Speaker: Yosua Feri Wijaya
Topic: Partition Theory and an Introduction to Its Properties
Date: Wednesday, June 3, 2026
Time: 09.00 – 10.00 AM
Venue: Room 320 (Master’s/Doctoral Program in Mathematics), Building F, 3rd Floor
The Mathematics PhD Students Colloquium continued with a presentation by Yosua Feri Wijaya on the topic “Partition Theory and an Introduction to Its Properties.”
In his presentation, Yosua introduced the basic concepts of partition theory, one of the classical areas of number theory concerned with expressing a positive integer as a sum of positive integers. He explained several types of partitions and discussed how mathematicians study relationships between different classes of partitions.
A major focus of the talk was a well-known result stating that the number of partitions of an integer into distinct parts is equal to the number of partitions into odd parts. To illustrate this result, he presented two common proof techniques in partition theory: constructing a bijection between the corresponding sets of partitions and using generating functions. Through several examples, he demonstrated how these methods reveal surprising connections between seemingly different partition structures.

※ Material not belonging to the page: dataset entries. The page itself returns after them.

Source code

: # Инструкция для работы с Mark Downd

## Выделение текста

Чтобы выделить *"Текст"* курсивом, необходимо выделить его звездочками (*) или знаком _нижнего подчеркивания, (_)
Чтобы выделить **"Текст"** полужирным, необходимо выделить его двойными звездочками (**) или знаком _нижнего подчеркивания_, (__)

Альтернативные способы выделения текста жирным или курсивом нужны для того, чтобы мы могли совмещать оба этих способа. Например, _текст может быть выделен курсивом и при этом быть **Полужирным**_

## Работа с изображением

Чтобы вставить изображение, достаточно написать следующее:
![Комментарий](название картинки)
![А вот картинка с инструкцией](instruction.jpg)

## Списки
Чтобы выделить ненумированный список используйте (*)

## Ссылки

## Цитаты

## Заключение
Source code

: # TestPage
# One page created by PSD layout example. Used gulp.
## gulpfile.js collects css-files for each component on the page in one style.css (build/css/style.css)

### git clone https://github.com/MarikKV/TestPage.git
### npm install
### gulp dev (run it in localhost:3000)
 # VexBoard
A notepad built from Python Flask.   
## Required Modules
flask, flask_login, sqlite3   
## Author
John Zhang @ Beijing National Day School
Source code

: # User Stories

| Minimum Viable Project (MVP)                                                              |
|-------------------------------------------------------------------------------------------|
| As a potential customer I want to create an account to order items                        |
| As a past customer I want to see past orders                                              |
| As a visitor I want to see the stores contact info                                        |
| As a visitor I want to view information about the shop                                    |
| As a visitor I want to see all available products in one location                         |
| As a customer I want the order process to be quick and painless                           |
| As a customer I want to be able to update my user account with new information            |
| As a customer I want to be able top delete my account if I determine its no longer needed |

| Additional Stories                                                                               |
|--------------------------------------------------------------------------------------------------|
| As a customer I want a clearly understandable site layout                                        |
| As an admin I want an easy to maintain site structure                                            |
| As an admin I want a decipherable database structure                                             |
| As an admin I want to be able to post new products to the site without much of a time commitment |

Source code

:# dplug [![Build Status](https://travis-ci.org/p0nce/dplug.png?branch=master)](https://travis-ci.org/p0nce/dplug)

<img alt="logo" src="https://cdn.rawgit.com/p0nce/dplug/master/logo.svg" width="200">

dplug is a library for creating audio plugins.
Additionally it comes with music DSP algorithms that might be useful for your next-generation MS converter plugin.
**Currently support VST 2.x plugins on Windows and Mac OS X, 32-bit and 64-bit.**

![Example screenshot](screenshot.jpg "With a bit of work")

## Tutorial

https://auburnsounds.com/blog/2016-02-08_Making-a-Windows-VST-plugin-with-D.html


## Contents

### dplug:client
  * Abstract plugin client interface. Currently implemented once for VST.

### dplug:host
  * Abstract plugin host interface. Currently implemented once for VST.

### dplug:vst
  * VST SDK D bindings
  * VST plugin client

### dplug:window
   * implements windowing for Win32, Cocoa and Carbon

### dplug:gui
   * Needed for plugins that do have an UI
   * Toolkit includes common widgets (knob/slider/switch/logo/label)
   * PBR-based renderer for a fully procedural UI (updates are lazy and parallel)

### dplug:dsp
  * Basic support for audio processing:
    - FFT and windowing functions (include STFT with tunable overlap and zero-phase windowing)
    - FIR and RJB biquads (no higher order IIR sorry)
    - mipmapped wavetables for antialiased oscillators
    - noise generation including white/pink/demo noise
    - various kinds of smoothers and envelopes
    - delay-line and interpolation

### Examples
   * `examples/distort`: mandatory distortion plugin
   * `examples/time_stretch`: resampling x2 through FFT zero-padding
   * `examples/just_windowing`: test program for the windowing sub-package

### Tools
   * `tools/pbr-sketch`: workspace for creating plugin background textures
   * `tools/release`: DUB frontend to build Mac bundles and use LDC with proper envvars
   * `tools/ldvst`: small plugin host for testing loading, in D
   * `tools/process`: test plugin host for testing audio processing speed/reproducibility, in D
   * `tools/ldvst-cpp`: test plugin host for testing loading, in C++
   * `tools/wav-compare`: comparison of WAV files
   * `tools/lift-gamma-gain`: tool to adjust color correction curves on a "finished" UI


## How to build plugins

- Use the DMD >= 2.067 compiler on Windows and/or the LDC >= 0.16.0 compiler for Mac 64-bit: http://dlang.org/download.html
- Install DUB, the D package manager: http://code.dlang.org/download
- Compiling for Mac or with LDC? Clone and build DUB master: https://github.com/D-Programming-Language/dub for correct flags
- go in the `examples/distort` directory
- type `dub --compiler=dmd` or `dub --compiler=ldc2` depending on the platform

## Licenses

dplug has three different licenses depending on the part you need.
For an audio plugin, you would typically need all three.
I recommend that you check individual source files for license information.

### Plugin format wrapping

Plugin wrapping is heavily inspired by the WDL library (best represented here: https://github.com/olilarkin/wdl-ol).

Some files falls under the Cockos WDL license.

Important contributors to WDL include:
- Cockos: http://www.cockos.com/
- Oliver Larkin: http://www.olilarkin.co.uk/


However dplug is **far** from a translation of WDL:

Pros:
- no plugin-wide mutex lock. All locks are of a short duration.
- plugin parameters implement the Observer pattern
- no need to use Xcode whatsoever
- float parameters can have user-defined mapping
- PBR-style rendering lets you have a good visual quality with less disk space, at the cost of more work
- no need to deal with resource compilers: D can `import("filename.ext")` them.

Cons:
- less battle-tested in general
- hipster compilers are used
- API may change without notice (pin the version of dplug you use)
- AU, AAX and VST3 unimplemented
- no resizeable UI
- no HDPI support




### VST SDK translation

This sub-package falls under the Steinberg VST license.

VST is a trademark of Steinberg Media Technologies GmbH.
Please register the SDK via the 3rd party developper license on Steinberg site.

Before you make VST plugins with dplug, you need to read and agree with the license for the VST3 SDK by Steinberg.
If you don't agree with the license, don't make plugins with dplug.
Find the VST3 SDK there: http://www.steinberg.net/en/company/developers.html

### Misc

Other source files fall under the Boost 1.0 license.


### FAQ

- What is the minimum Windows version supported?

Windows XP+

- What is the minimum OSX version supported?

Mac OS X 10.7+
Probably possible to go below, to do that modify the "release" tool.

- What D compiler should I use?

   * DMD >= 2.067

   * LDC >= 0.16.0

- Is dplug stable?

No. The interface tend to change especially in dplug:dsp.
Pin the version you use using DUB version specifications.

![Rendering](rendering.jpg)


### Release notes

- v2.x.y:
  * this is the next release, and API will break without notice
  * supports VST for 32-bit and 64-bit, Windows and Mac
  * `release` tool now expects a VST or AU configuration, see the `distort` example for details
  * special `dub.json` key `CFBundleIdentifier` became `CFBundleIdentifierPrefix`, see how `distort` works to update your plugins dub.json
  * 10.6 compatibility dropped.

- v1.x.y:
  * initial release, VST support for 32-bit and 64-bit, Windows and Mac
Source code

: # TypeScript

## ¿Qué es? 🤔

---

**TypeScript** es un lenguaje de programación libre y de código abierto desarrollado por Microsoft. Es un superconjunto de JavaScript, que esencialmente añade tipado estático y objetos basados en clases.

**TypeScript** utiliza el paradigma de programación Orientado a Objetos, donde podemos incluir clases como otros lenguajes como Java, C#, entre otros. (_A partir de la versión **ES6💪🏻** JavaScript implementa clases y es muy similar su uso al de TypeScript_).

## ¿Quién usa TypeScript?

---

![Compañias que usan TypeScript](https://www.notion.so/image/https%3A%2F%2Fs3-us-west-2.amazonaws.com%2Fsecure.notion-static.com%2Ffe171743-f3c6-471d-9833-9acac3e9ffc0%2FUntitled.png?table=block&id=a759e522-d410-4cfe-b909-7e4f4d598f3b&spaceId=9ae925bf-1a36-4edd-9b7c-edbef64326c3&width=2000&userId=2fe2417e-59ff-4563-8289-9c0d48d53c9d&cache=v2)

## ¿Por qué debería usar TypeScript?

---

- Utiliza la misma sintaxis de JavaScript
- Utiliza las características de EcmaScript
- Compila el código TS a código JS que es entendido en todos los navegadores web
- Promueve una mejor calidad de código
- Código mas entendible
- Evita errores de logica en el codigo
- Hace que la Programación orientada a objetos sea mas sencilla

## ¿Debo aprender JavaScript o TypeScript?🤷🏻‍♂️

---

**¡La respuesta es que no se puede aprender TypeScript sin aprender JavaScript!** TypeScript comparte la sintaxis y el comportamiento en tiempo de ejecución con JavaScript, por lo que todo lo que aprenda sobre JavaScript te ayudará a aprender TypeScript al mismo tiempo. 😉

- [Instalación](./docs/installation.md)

The presentation then moved to another important aspect of partition theory: the study of patterns and congruence properties within partition functions. By examining numerical data, Yosua showed how mathematicians formulate conjectures regarding divisibility and other arithmetic properties of partition numbers. He also explained the role of generating functions as powerful tools for investigating such patterns and for computing partition values efficiently.
Throughout the talk, he emphasized that partition theory combines combinatorial arguments, algebraic techniques, and analytical methods, making it a rich area of mathematical research. The presentation provided participants with an accessible introduction to the subject while highlighting several classical problems and research directions in modern partition theory.